El MAS, a través de los candidatos Evo Morales, Leonilda Zurita, David Herrada y la asesora Silvia Rivera, sugirió legalizar la coca del Chapare.
Los dos primeros pasos de esa medida son la eventual autorización para el cultivo de 3.200 hectáreas de coca, como lo establece un decreto que surgió de un acuerdo con el gobierno de Carlos Mesa, y la realización del estudio de mercado de la coca. Evo Morales se comprometió a abrir el del trópico de Cochabamba.
Luego, lo siguiente será aprobar una ley interpretativa del artículo 10 de la Ley 1008, referida a las zonas excedentarias y de transición, emitir una reglamentación para dar paso a la legalización a fin de evitar que el producto se venda al narcotráfico. Un plan de mercadeo con garantía y participación de las mancomunidades municipales daría paso a la circulación de la coca en el mercado legal. La despenalización de la coca a nivel internacional también es parte del plan.

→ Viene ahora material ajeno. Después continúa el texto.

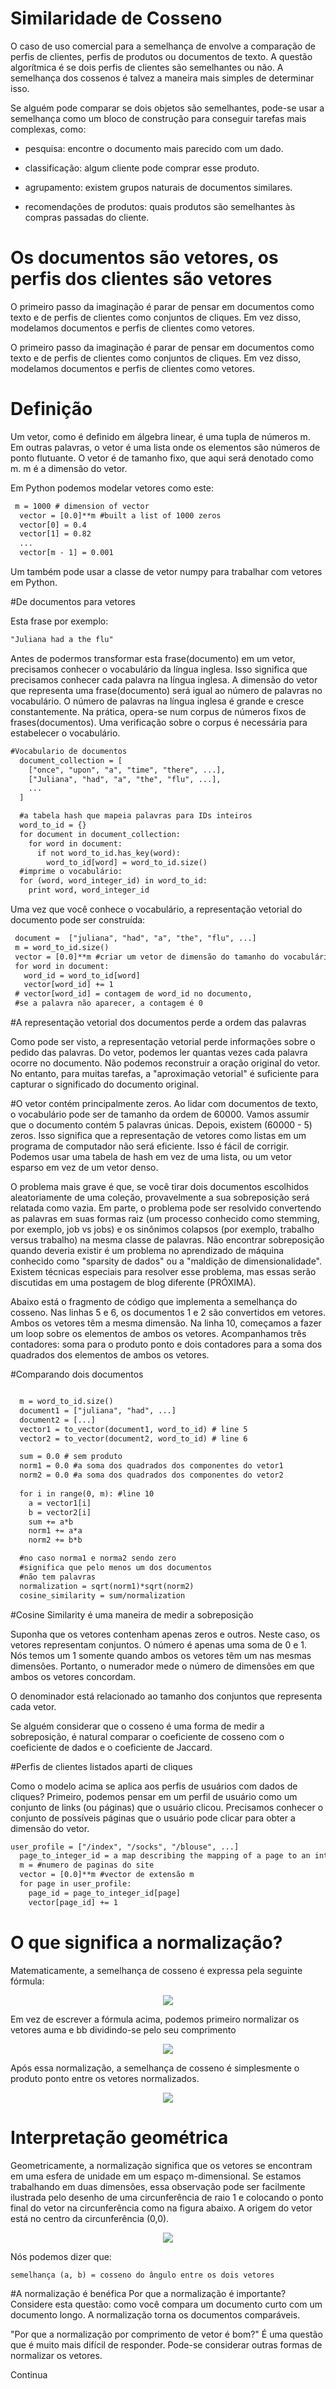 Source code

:# Similaridade de Cosseno

O caso de uso comercial para a semelhança de envolve a comparação de perfis de clientes, perfis de produtos ou documentos de texto. A questão algorítmica é se dois perfis de clientes são semelhantes ou não. A semelhança dos cossenos é talvez a maneira mais simples de determinar isso.

Se alguém pode comparar se dois objetos são semelhantes, pode-se usar a semelhança como um bloco de construção para conseguir tarefas mais complexas, como:

* pesquisa: encontre o documento mais parecido com um dado.

* classificação: algum cliente pode comprar esse produto.

* agrupamento: existem grupos naturais de documentos similares.

* recomendações de produtos: quais produtos são semelhantes às compras passadas do cliente.


# Os documentos são vetores, os perfis dos clientes são vetores
O primeiro passo da imaginação é parar de pensar em documentos como texto e de perfis de clientes como conjuntos de cliques. Em vez disso, modelamos documentos e perfis de clientes como vetores.

O primeiro passo da imaginação é parar de pensar em documentos como texto e de perfis de clientes como conjuntos de cliques. Em vez disso, modelamos documentos e perfis de clientes como vetores.

# Definição

Um vetor, como é definido em álgebra linear, é uma tupla de números m. Em outras palavras, o vetor é uma lista onde os elementos são números de ponto flutuante. O vetor é de tamanho fixo, que aqui será denotado como m. m é a dimensão do vetor.

Em Python podemos modelar vetores como este:
```xml
 m = 1000 # dimension of vector 
  vector = [0.0]**m #built a list of 1000 zeros
  vector[0] = 0.4
  vector[1] = 0.82
  ...
  vector[m - 1] = 0.001
```

Um também pode usar a classe de vetor numpy para trabalhar com vetores em Python.

#De documentos para vetores

Esta frase por exemplo:
```xml
"Juliana had a the flu"
```

Antes de podermos transformar esta frase(documento) em um vetor, precisamos conhecer o vocabulário da língua inglesa. Isso significa que precisamos conhecer cada palavra na língua inglesa. A dimensão do vetor que representa uma frase(documento) será igual ao número de palavras no vocabulário. O número de palavras na língua inglesa é grande e cresce constantemente. Na prática, opera-se num corpus de números fixos de frases(documentos). Uma verificação sobre o corpus é necessária para estabelecer o vocabulário.

```xml
#Vocabulario de documentos
  document_collection = [
    ["once", "upon", "a", "time", "there", ...],
    ["Juliana", "had", "a", "the", "flu", ...],
    ...
  ]

  #a tabela hash que mapeia palavras para IDs inteiros
  word_to_id = {} 
  for document in document_collection:
    for word in document:
      if not word_to_id.has_key(word):
        word_to_id[word] = word_to_id.size()
  #imprime o vocabulário:
  for (word, word_integer_id) in word_to_id:
    print word, word_integer_id
 ```
 
 Uma vez que você conhece o vocabulário, a representação vetorial do documento pode ser construída:
 
 ```xml
  document =  ["juliana", "had", "a", "the", "flu", ...]
  m = word_to_id.size()
  vector = [0.0]**m #criar um vetor de dimensão do tamanho do vocabulário
  for word in document:
    word_id = word_to_id[word]
    vector[word_id] += 1
  # vector[word_id] = contagem de word_id no documento, 
  #se a palavra não aparecer, a contagem é 0
 ```
 
#A representação vetorial dos documentos perde a ordem das palavras

Como pode ser visto, a representação vetorial perde informações sobre o pedido das palavras. Do vetor, podemos ler quantas vezes cada palavra ocorre no documento. Não podemos reconstruir a oração original do vetor. No entanto, para muitas tarefas, a "aproximação vetorial" é suficiente para capturar o significado do documento original.

#O vetor contém principalmente zeros.
Ao lidar com documentos de texto, o vocabulário pode ser de tamanho da ordem de 60000. Vamos assumir que o documento contém 5 palavras únicas. Depois, existem (60000 - 5) zeros. Isso significa que a representação de vetores como listas em um programa de computador não será eficiente. Isso é fácil de corrigir. Podemos usar uma tabela de hash em vez de uma lista, ou um vetor esparso em vez de um vetor denso.

O problema mais grave é que, se você tirar dois documentos escolhidos aleatoriamente de uma coleção, provavelmente a sua sobreposição será relatada como vazia. Em parte, o problema pode ser resolvido convertendo as palavras em suas formas raiz (um processo conhecido como stemming, por exemplo, job vs jobs) e os sinônimos colapsos (por exemplo, trabalho versus trabalho) na mesma classe de palavras. Não encontrar sobreposição quando deveria existir é um problema no aprendizado de máquina conhecido como "sparsity de dados" ou a "maldição de dimensionalidade". Existem técnicas especiais para resolver esse problema, mas essas serão discutidas em uma postagem de blog diferente (PRÓXIMA).

Abaixo está o fragmento de código que implementa a semelhança do cosseno. Nas linhas 5 e 6, os documentos 1 e 2 são convertidos em vetores. Ambos os vetores têm a mesma dimensão. Na linha 10, começamos a fazer um loop sobre os elementos de ambos os vetores. Acompanhamos três contadores: soma para o produto ponto e dois contadores para a soma dos quadrados dos elementos de ambos os vetores.

#Comparando dois documentos

```xml

  m = word_to_id.size()  
  document1 = ["juliana", "had", ...]
  document2 = [...]
  vector1 = to_vector(document1, word_to_id) # line 5
  vector2 = to_vector(document2, word_to_id) # line 6

  sum = 0.0 # sem produto
  norm1 = 0.0 #a soma dos quadrados dos componentes do vetor1
  norm2 = 0.0 #a soma dos quadrados dos componentes do vetor2
  
  for i in range(0, m): #line 10
    a = vector1[i]
    b = vector2[i]
    sum += a*b
    norm1 += a*a
    norm2 += b*b

  #no caso norma1 e norma2 sendo zero
  #significa que pelo menos um dos documentos
  #não tem palavras
  normalization = sqrt(norm1)*sqrt(norm2)
  cosine_similarity = sum/normalization

 ```
 
#Cosine Similarity é uma maneira de medir a sobreposição

Suponha que os vetores contenham apenas zeros e outros. Neste caso, os vetores representam conjuntos. O número é apenas uma soma de 0 e 1. Nós temos um 1 somente quando ambos os vetores têm um nas mesmas dimensões. Portanto, o numerador mede o número de dimensões em que ambos os vetores concordam.

O denominador está relacionado ao tamanho dos conjuntos que representa cada vetor.

Se alguém considerar que o cosseno é uma forma de medir a sobreposição, é natural comparar o coeficiente de cosseno com o coeficiente de dados e o coeficiente de Jaccard.

#Perfis de clientes listados aparti de cliques

Como o modelo acima se aplica aos perfis de usuários com dados de cliques? Primeiro, podemos pensar em um perfil de usuário como um conjunto de links (ou páginas) que o usuário clicou. Precisamos conhecer o conjunto de possíveis páginas que o usuário pode clicar para obter a dimensão do vetor.

```xml
user_profile = ["/index", "/socks", "/blouse", ...]
  page_to_integer_id = a map describing the mapping of a page to an integer_id
  m = #numero de paginas do site
  vector = [0.0]**m #vector de extensão m
  for page in user_profile:
    page_id = page_to_integer_id[page]
    vector[page_id] += 1
 ```
 
# O que significa a normalização?
Matematicamente, a semelhança de cosseno é expressa pela seguinte fórmula:
<p align="center">
  <img src="https://4.bp.blogspot.com/-9NjqGycD-yo/Wk3PayZPJNI/AAAAAAAAFrA/aTBsf_yI51Y5Uyx3CYddVtZz45o6IroyQCLcBGAs/s1600/1.JPG">
</p>
Em vez de escrever a fórmula acima, podemos primeiro normalizar os vetores auma e bb dividindo-se pelo seu comprimento
<p align="center">
  <img src="https://3.bp.blogspot.com/-if1GbGNBw6c/Wk3Pa4VMW7I/AAAAAAAAFrE/3BlA3xAwEjsPSvM88pSRZ02qxTMx9Gl5ACLcBGAs/s1600/2.JPG">
</p>
Após essa normalização, a semelhança de cosseno é simplesmente o produto ponto entre os vetores normalizados.
<p align="center">
  <img src="https://4.bp.blogspot.com/-hNe7cPGyjaA/Wk3PbDtUmgI/AAAAAAAAFrI/W_hgsMEK-V8w8A-JVLxo8B-_Z_fCL9bvACLcBGAs/s1600/3.JPG">
</p>

# Interpretação geométrica
Geometricamente, a normalização significa que os vetores se encontram em uma esfera de unidade em um espaço m-dimensional. Se estamos trabalhando em duas dimensões, essa observação pode ser facilmente ilustrada pelo desenho de uma circunferência de raio 1 e colocando o ponto final do vetor na circunferência como na figura abaixo. A origem do vetor está no centro da circunferência (0,0).

<p align="center">
  <img src="https://3.bp.blogspot.com/-SYoBMNar7q8/Wk3PbZufF6I/AAAAAAAAFrM/Qshq_KkEXSgh9hK0EaHfkAiiPbmeJub9gCLcBGAs/s1600/4.JPG">
</p>

Nós podemos dizer que:

```xml
semelhança (a, b) = cosseno do ângulo entre os dois vetores
```

#A normalização é benéfica
Por que a normalização é importante? Considere esta questão: como você compara um documento curto com um documento longo. A normalização torna os documentos comparáveis.

"Por que a normalização por comprimento de vetor é bom?" É uma questão que é muito mais difícil de responder. Pode-se considerar outras formas de normalizar os vetores.

Continua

En la misma línea, el MIP quiere aplicar la justicia comunitaria para los narcotraficantes. Felipe Quispe anunció que fomentará las plantaciones de coca en la zona tradicional, porque considera que “es vida, educación y salud”.
Respecto a la coca del Chapare, el dirigente indígena puso en duda el destino que se da a ese producto. El “cambio negativo” a la política de la coca significaría una serie de perjuicios para el país, según adelantó el viernes de la semana pasada el embajador de Estados Unidos, David Greenlee.
En Bolivia había a junio del 2005 unas 27.700 hectáreas, de las cuales 10.100 están en el Chapare, 17.300 en los Yungas de La Paz y 300 en Apolo (norte de La Paz). La Ley 1008 sólo permite el cultivo de 12.00 hectáreas de coca.
La propuesta de Podemos apunta al relanzamiento del Plan Dignidad, estrategia antidroga que fue ejecutada en el período constitucional 1998-2002. Este plan permitió disminuir de 38 hectáreas a poco menos de 5.000. El plan de Quiroga propone “cero drogas”, hacer énfasis en el tema de la prevención, interdicción y erradicación.
El UN de Samuel Doria Medina plantea revisar la Ley 1008 y efectuar un control estricto al ingreso de precursores. El plan antidrogas respetará las plantaciones de coca tradicional.
Similares planteamientos fueron formulados por los candidatos a la vicepresidencia del MNR, Guillermo Bedregal, y de NFR, Gonzalo Quiroga, con una serie de matices. El primero, por ejemplo, sugiere revisar el cato de coca acordado durante el gobierno del mandatario Carlos Mesa. El segundo aplicará su estrategia antidroga en el ámbito del respeto al Estado de Derecho y de la Constitución. Ambas tiendas políticas son partidarias de respetar el cultivo tradicional de la hoja verde y erradicar la coca excedentaria.